To test whether there was a spatial pattern in WM tracts’ associations with CVRFs, we performed a hierarchical clustering of tracts based on their association patterns with CVRFs. We identified four clusters of tracts (Fig. 3a). The first cluster was composed of the bilateral FX and was characterised by a widespread ICVF association with CVRFs (Fig. 3b). The second cluster was centred on the temporo-parietal region (bilateral ILF, left MLF and right SLF I) and associated with CVRFs exclusively through ISOVF and MTsat. The third cluster contained projection tracts (bilateral CST and right OR) and the posterior CC, to show CVRF associations mainly with ISOVF. The fourth cluster consisted of prefrontal association and limbic tracts (bilateral AF, CG, SLF II and III, and right UF) and the anterior CC. All four MRI maps, especially ICVF and MTsat, determined the association of this cluster with CVRFs. Eight tracts, among which bilateral IFOF and the CC rostrum, did not belong to any cluster based on the defined threshold (65% of the maximal Jaccard distance between tracts). The left UF was close to cluster 2 but did not reach the threshold for inclusion.

Fig. 3: Clustering of tracts based on their associations with cardiovascular risk factors.
figure 3

a Hierarchical clustering of tracts based on the Jaccard distance between patterns of association with CVRFs (significant vs. non-significant). Blue (cluster 1), orange (cluster 2), green (cluster 3) and red (cluster 4) indicate clusters of tracts with inter-tract distance <65% of the maximum distance. Grey indicates all other (i.e., not clustered) tracts. b Mean percentage of CVRFs significantly associated with each of the four clusters shown in a, for volume, ICVF, ISOVF and MTsat separately. Each dot represents a tract. AF arcuate fasciculus, CC corpus callosum (1 = rostrum, 2 = genu, 3 = rostral body, 4 = anterior midbody, 5 = posterior midbody, 6 = isthmus, 7 = splenium), CG cingulum bundle, CST cortico-spinal tract, FX fornix, ICVF intra-cellular volume fraction, IFO inferior fronto-occipital fasciculus, ILF inferior longitudinal fasciculus, ISOVF isotropic volume fraction, MLF middle longitudinal fasciculus, MTsat magnetization transfer saturation, OR optic radiation, SLF superior longitudinal fasciculus, UF uncinate fasciculus.

Cumulative cardiovascular risk score

The aCVRF—a cumulative score consisting of the sum of the six examined CVRFs—correlated positively with water content in almost all tracts; negatively with myelin in all limbic and association tracts, and the anterior CC; negatively with the volume of the AF, IFOF, SLF II, CG, FX and posterior CC; positively with axonal density in the FX and negatively with axonal density in the anterior CC (Fig. 4 and Supplementary Data 4). Standardised βs, corresponding to the SD change in tract parameters with the presence of each additional CVRF, ranged from –0.08 to –0.05 for MTsat, 0.05 to 0.12 for ISOVF, –0.06 to 0.13 for ICVF, and –0.08 to –0.03 for volume.

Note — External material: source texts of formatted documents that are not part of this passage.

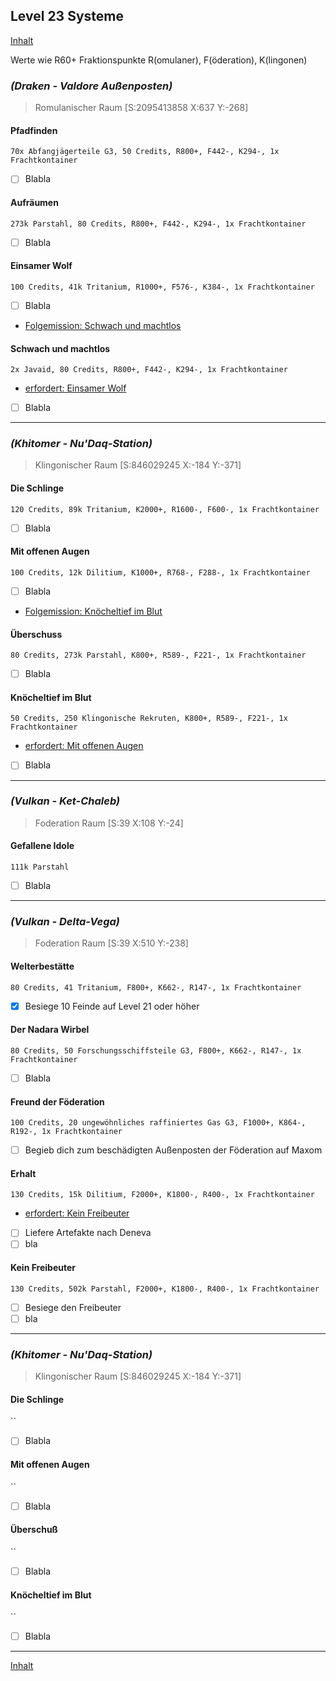 ## Level 23 Systeme

[Inhalt](README.md#inhalt)

Werte wie R60+ Fraktionspunkte R(omulaner), F(öderation), K(lingonen)

### _**(Draken - Valdore Außenposten)**_
> Romulanischer Raum [S:2095413858 X:637 Y:-268]

#### Pfadfinden
`70x Abfangjägerteile G3, 50 Credits, R800+, F442-, K294-, 1x Frachtkontainer`
- [ ] Blabla

#### Aufräumen
`273k Parstahl, 80 Credits, R800+, F442-, K294-, 1x Frachtkontainer`
- [ ] Blabla

#### Einsamer Wolf
`100 Credits, 41k Tritanium, R1000+, F576-, K384-, 1x Frachtkontainer`
- [ ] Blabla
- [Folgemission: Schwach und machtlos](#schwach-und-machtlos)

#### Schwach und machtlos
`2x Javaid, 80 Credits, R800+, F442-, K294-, 1x Frachtkontainer`
- [erfordert: Einsamer Wolf](#einsamer-wolf)
- [ ] Blabla

---

### _**(Khitomer - Nu'Daq-Station)**_
> Klingonischer Raum [S:846029245 X:-184 Y:-371]

#### Die Schlinge
`120 Credits, 89k Tritanium, K2000+, R1600-, F600-, 1x Frachtkontainer`
- [ ] Blabla

#### Mit offenen Augen
`100 Credits, 12k Dilitium, K1000+, R768-, F288-, 1x Frachtkontainer`
- [ ] Blabla
- [Folgemission: Knöcheltief im Blut](#knöcheltief-im-Blut)

#### Überschuss
`80 Credits, 273k Parstahl, K800+, R589-, F221-, 1x Frachtkontainer`
- [ ] Blabla

#### Knöcheltief im Blut
`50 Credits, 250 Klingonische Rekruten, K800+, R589-, F221-, 1x Frachtkontainer`
- [erfordert: Mit offenen Augen](#mit-offenen-augen)
- [ ] Blabla

---


### _**(Vulkan - Ket-Chaleb)**_
> Foderation Raum [S:39 X:108 Y:-24]

#### Gefallene Idole
`111k Parstahl`
- [ ] Blabla

---

### _**(Vulkan - Delta-Vega)**_
> Foderation Raum [S:39 X:510 Y:-238]

#### Welterbestätte 
`80 Credits, 41 Tritanium, F800+, K662-, R147-, 1x Frachtkontainer`
- [x] Besiege 10 Feinde auf Level 21 oder höher

#### Der Nadara Wirbel
`80 Credits, 50 Forschungsschiffsteile G3, F800+, K662-, R147-, 1x Frachtkontainer`
- [ ] Blabla

#### Freund der Föderation
`100 Credits, 20 ungewöhnliches raffiniertes Gas G3, F1000+, K864-, R192-, 1x Frachtkontainer`
- [ ] Begieb dich zum beschädigten Außenposten der Föderation auf Maxom

#### Erhalt
`130 Credits, 15k Dilitium, F2000+, K1800-, R400-, 1x Frachtkontainer` 
- [erfordert: Kein Freibeuter](#kein-freibeuter)
- [ ] Liefere Artefakte nach Deneva
- [ ] bla

#### Kein Freibeuter
`130 Credits, 502k Parstahl, F2000+, K1800-, R400-, 1x Frachtkontainer`
- [ ] Besiege den Freibeuter
- [ ] bla

---

### _**(Khitomer - Nu'Daq-Station)**_
> Klingonischer Raum [S:846029245 X:-184 Y:-371]

#### Die Schlinge
``
- [ ] Blabla

#### Mit offenen Augen
`` 
- [ ] Blabla

#### Überschuß 
``
- [ ] Blabla

#### Knöcheltief im Blut
``
- [ ] Blabla

---

[Inhalt](README.md#inhalt)
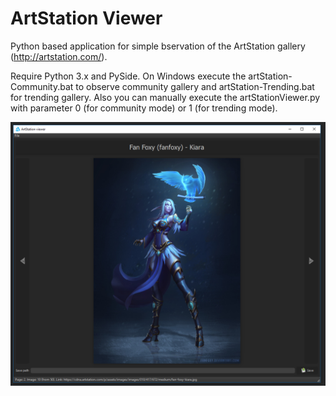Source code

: # ArtStation Viewer
Python based application for simple bservation of the ArtStation gallery (http://artstation.com/).

Require Python 3.x and PySide. On Windows execute the artStation-Community.bat to observe community gallery and artStation-Trending.bat for trending gallery. Also you can manually execute the artStationViewer.py with parameter 0 (for community mode) or 1 (for trending mode).

![Screen with the program window](screen.png?raw=true)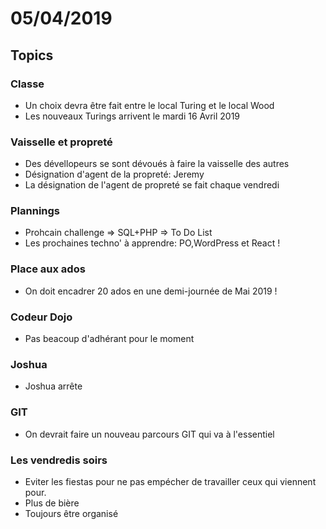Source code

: # 05/04/2019
## Topics

### Classe

* Un choix devra être fait entre le local Turing et le local Wood
* Les nouveaux Turings arrivent le mardi 16 Avril 2019

### Vaisselle et propreté

* Des dévellopeurs se sont dévoués à faire la vaisselle des autres
* Désignation d'agent de la propreté: Jeremy
* La désignation de l'agent de propreté se fait chaque vendredi

### Plannings
* Prohcain challenge => SQL+PHP => To Do List
* Les prochaines techno' à apprendre: PO,WordPress et React !

### Place aux ados

* On doit encadrer 20 ados en une demi-journée de Mai 2019 !

### Codeur Dojo

* Pas beacoup d'adhérant pour le moment

### Joshua

* Joshua arrête

### GIT

* On devrait faire un nouveau parcours GIT qui va à l'essentiel

### Les vendredis soirs

* Eviter les fiestas pour ne pas empécher de travailler ceux qui viennent pour.
* Plus de bière
* Toujours être organisé

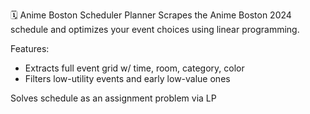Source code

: 🗓 Anime Boston Scheduler Planner
Scrapes the Anime Boston 2024 schedule and optimizes your event choices using linear programming.

Features:
- Extracts full event grid w/ time, room, category, color
- Filters low-utility events and early low-value ones

Solves schedule as an assignment problem via LP
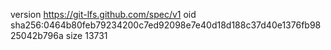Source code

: version https://git-lfs.github.com/spec/v1
oid sha256:0464b80feb79234200c7ed92098e7e40d18d188c37d40e1376fb9825042b796a
size 13731
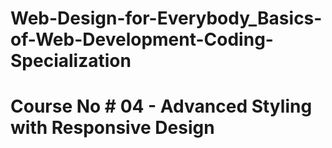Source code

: # Web-Design-for-Everybody_Basics-of-Web-Development-Coding-Specialization



Course No # 04 - Advanced Styling with Responsive Design
======
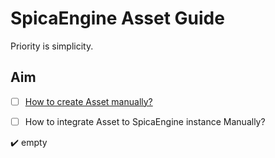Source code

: # SpicaEngine Asset Guide

Priority is simplicity.

## Aim

- [ ] [How to create Asset manually?](https://github.com/ParvinEyvazov/spicaengine-asset-guide/blob/master/Docs/CREATE_ASSET.md)

- [ ] How to integrate Asset to SpicaEngine instance Manually?

:heavy_check_mark: empty
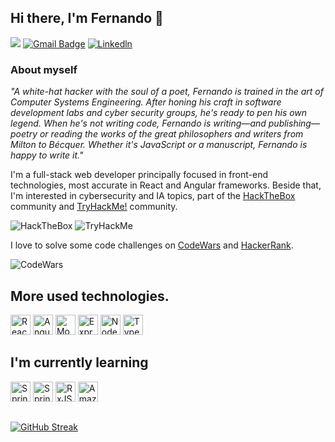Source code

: ## Hi there, I'm Fernando 👋

![](https://komarev.com/ghpvc/?username=fernandoG494&style=flat&label=Profile+Views)
[![Gmail Badge](https://img.shields.io/badge/-Gmail-c14438?style=flat-square&logo=Gmail&logoColor=white&link=mailto:lfgc851@gmail.com)](mailto:lfgc851@gmail.com)
[![Linkedln](https://img.shields.io/badge/LinkedIn-0077B5?style=flat-square&logo=linkedin&logoColor=white)](https://www.linkedin.com/in/lfgc/)

### About myself

_"A white-hat hacker with the soul of a poet, Fernando is trained in the art of Computer Systems Engineering. After honing his craft in software development labs and cyber security groups, he's ready to pen his own legend. When he's not writing code, Fernando is writing—and publishing—poetry or reading the works of the great philosophers and writers from Milton to Bécquer. Whether it's JavaScript or a manuscript, Fernando is happy to write it."_

I'm a full-stack web developer principally focused in front-end technologies, most accurate in React and Angular frameworks. Beside that, I'm interested in cybersecurity and IA topics, part of the [HackTheBox](https://app.hackthebox.com/home) community and [TryHackMe!](https://tryhackme.com/dashboard) community.

<img src="https://www.hackthebox.eu/badge/image/20709" alt="HackTheBox">
<img src="https://tryhackme-badges.s3.amazonaws.com/Incuerd0.png" alt="TryHackMe">

I love to solve some code challenges on [CodeWars](https://www.codewars.com/) and [HackerRank](https://www.hackerrank.com/darkogarcia3?hr_r=1).

<img src="https://www.codewars.com/users/fernandoG494/badges/large" alt="CodeWars">

## More used technologies.

<img height="32" width="32" src="https://cdn.simpleicons.org/react/white" title="ReactJS"/> 
<img height="32" width="32" src="https://cdn.simpleicons.org/angular/white" title="AngularJS"/>
<img height="32" width="32" src="https://cdn.simpleicons.org/mongodb/white" title="MongoDB"/>
<img height="32" width="32" src="https://cdn.simpleicons.org/express/white" title="Express"/>
<img height="32" width="32" src="https://cdn.simpleicons.org/nodedotjs/white" title="Node.js"/>
<img height="32" width="32" src="https://cdn.simpleicons.org/typescript/white" title="Typescript"/>

## I'm currently learning

<img height="32" width="32" src="https://cdn.simpleicons.org/spring/white" title="Spring Framework"/>
<img height="32" width="32" src="https://cdn.simpleicons.org/springboot/white" title="Spring Boot"/>
<img height="32" width="32" src="https://cdn.simpleicons.org/reactivex/white" title="RxJS"/>
<img height="32" width="32" src="https://cdn.simpleicons.org/amazonaws/white" title="Amazon Web Services"/>

##

[![GitHub Streak](https://streak-stats.demolab.com?user=fernandoG494&theme=dark)](https://git.io/streak-stats)
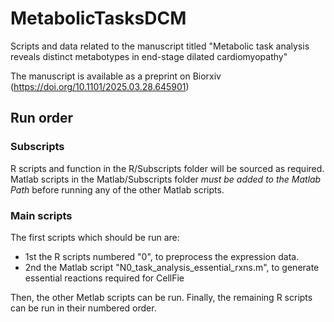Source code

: # MetabolicTasksDCM
Scripts and data related to the manuscript titled "Metabolic task analysis reveals distinct metabotypes in end-stage dilated cardiomyopathy"

The manuscript is available as a preprint on Biorxiv (https://doi.org/10.1101/2025.03.28.645901)

## Run order
### Subscripts
R scripts and function in the R/Subscripts folder will be sourced as required.
Matlab scripts in the Matlab/Subscripts folder *must be added to the Matlab Path* before running any of the other Matlab scripts.
### Main scripts
The first scripts which should be run are:
- 1st the R scripts numbered "0", to preprocess the expression data.
- 2nd the Matlab script "N0_task_analysis_essential_rxns.m", to generate essential reactions required for CellFie

Then, the other Metlab scripts can be run.
Finally, the remaining R scripts can be run in their numbered order.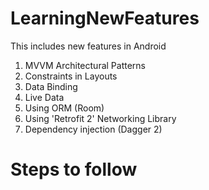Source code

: # LearningNewFeatures

This includes new features in Android

1) MVVM Architectural Patterns
2) Constraints in Layouts
3) Data Binding
4) Live Data
5) Using ORM (Room)
6) Using 'Retrofit 2' Networking Library
7) Dependency injection (Dagger 2)

# Steps to follow
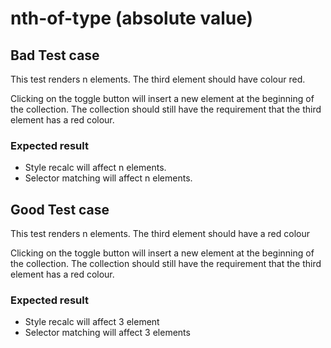 # nth-of-type (absolute value) 

## Bad Test case

This test renders n elements. The third element should have colour red.

Clicking on the toggle button will insert a new element at the beginning of the collection. The collection should still have the requirement that the third element has a red colour.


### Expected result

- Style recalc will affect n elements.
- Selector matching will affect n elements.


## Good Test case

This test renders n elements. The third element should have a red colour

Clicking on the toggle button will insert a new element at the beginning of the collection. The collection should still have the requirement that the third element has a red colour.

### Expected result

- Style recalc will affect 3 element
- Selector matching will affect 3 elements
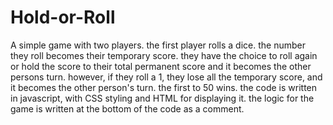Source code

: # Hold-or-Roll
A simple game with two players. the first player rolls a dice. the number they roll becomes their temporary score. they have the choice to roll again or hold the score to their total permanent score and it becomes the other persons turn. however, if they roll a 1, they lose all the temporary score, and it becomes the other person's turn. the first to 50 wins.
the code is written in javascript, with CSS styling and HTML for displaying it. the logic for the game is written at the bottom of the code as a comment.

Fig. 4: White matter tract microstructure associations with the aggregate cardiovascular risk score (n = 1104).
figure 4

Models were adjusted for age, age2, sex and total intracranial volume. MRI indices of tract-specific axonal density (ICVF), free water (ISOVF), myelin content (MTsat) and tract volume were analysed. Standardised βs are shown as filled circles for significant associations (FDR-corrected p < 0.05) and as crosses for non-significant associations (FDR-corrected p ≥ 0.05). The x-axis contains the 31 tracts-of-interest coloured and grouped, as in Fig. 1, by association tracts (shades of blue), projection tracts (brown), limbic tracts (pink/red) and corpus callosum (yellow/green). AF arcuate fasciculus, CC corpus callosum (1 = rostrum, 2 = genu, 3 = rostral body, 4 = anterior midbody, 5 = posterior midbody, 6 = isthmus, 7 = splenium), CG cingulum bundle, CST cortico-spinal tract, CVRF cardiovascular risk factor, FX fornix, ICVF intra-cellular volume fraction, IFO inferior fronto-occipital fasciculus, ILF inferior longitudinal fasciculus, ISOVF isotropic volume fraction, MLF middle longitudinal fasciculus, MTsat magnetization transfer saturation, OR optic radiation, SLF superior longitudinal fasciculus, UF uncinate fasciculus.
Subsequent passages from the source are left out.